> _WHAT YOU SHOULD DO_
Scan the entries below for the string "conditions" and copy every line where it turns up.
*** RECORDS FOR THE EXERCISE Section Begins ***
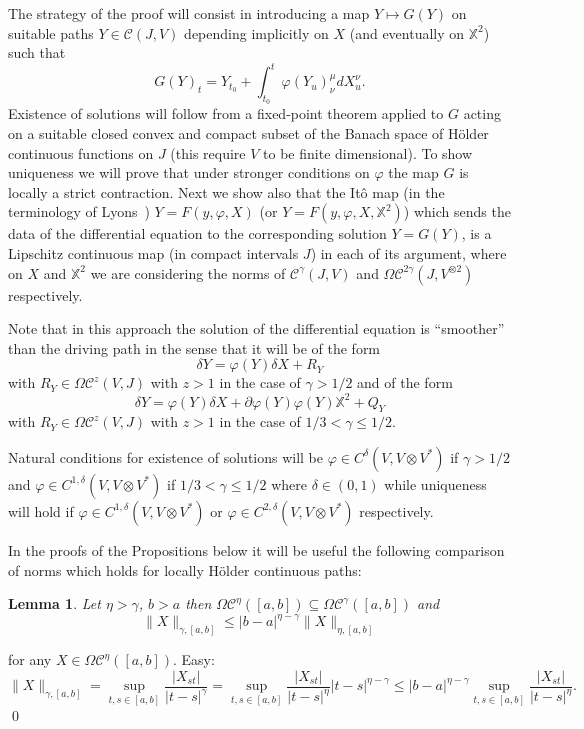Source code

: \documentclass[a4paper,12pt,reqno]{amsproc}
\newcommand{\der}{\delta\!}
\newcommand{\CC}{\mathcal{C}}
\newcommand{\OCC}{\Omega \mathcal{C}}
\newcommand{\norm}[1]{\lVert #1\rVert}
\newcommand{\abs}[1]{\lvert #1\rvert}
\newtheorem{lemma}{Lemma}
\begin{document}
The strategy of the proof will consist in introducing a map $Y \mapsto
G(Y)$ on suitable  paths $Y \in \CC(J,V)$
depending implicitly on $X$ (and eventually on $\mathbb{X}^2$) such that
\begin{equation}
  \label{eq:mapG}
  G(Y)_t = Y_{t_0} + \int_{t_0}^t \varphi(Y_u)^\mu_\nu dX^\nu_u. 
\end{equation}
Existence of solutions will follow from a fixed-point theorem applied
to $G$ acting on a suitable closed convex and compact   subset of the Banach
space of H\"older continuous functions on $J$
(this require $V$ to be finite dimensional). 
To show uniqueness we will prove that under stronger conditions on
$\varphi$ the map $G$ is locally a strict contraction. 
Next we show also that the It\^o map (in the terminology of
Lyons~\cite{Lyons})  $Y=F(y,\varphi,X) $ (or
$Y=F(y,\varphi,X,\mathbb{X}^2)$) which sends the data of the
differential equation to the corresponding  solution  $Y = G(Y)$, is a
Lipschitz continuous map (in compact intervals $J$) in each of its argument, where
on $X$ and $\mathbb{X}^2$ we are considering the norms of
$\CC^\gamma(J,V)$ and $\OCC^{2\gamma}(J,V^{\otimes 2})$ respectively.


Note that in this approach the solution of the differential equation
is ``smoother'' than the driving path in the sense that it will be of
the form
$$
\der Y = \varphi(Y) \der X + R_Y
$$
with $R_Y \in \OCC^{z}(V,J)$ with $z>1$ in the case of $\gamma > 1/2$
and of the form
$$
\der Y = \varphi(Y) \der X + \partial \varphi(Y) \varphi(Y) \mathbb{X}^2 + Q_Y
$$
with $R_Y \in \OCC^{z}(V,J)$ with $z>1$ in the case of $1/3 < \gamma
\le 1/2$. 

Natural conditions for existence of solutions will be $\varphi \in
C^{\delta}(V,V\otimes V^*)$ if $\gamma > 1/2$ and $\varphi \in
C^{1,\delta}(V,V\otimes V^*)$ if $1/3 < \gamma \le 1/2$ where $\delta \in
(0,1)$ while uniqueness will
hold if $\varphi \in C^{1,\delta}(V,V\otimes V^*)$ or $\varphi \in
C^{2,\delta}(V,V\otimes V^*)$ 
respectively.


In the proofs of the Propositions below it will be useful the following
comparison of norms which holds for locally H\"older continuous paths:
\begin{lemma}
\label{lemma:improved_bound}
 Let $\eta > \gamma$, $b>a$ then $\OCC^\eta([a,b]) \subseteq
 \OCC^\gamma([a,b])$ and 
 \begin{equation*}
    \norm{X}_{\gamma,[a,b]} \le |b-a|^{\eta-\gamma} \norm{X}_{\eta,[a,b]}
 \end{equation*}
\end{lemma}
for any $X \in \OCC^\eta([a,b])$.
\proof
Easy:
\begin{equation*}
  \norm{X}_{\gamma,[a,b]}  = \sup_{t,s \in [a,b]}
  \frac{\abs{X_{st}}}{|t-s|^\gamma} = \sup_{t,s \in [a,b]}
  \frac{\abs{X_{st}}}{|t-s|^\eta} |t-s|^{\eta-\gamma} \le
  |b-a|^{\eta-\gamma}  \sup_{t,s \in [a,b]}
  \frac{\abs{X_{st}}}{|t-s|^\eta}.
\end{equation*}
\qed
\end{document}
*** RECORDS FOR THE EXERCISE Section Ends ***
> _ANSWER FOR THE TASK_
To show uniqueness we will prove that under stronger conditions on
Natural conditions for existence of solutions will be $\varphi \in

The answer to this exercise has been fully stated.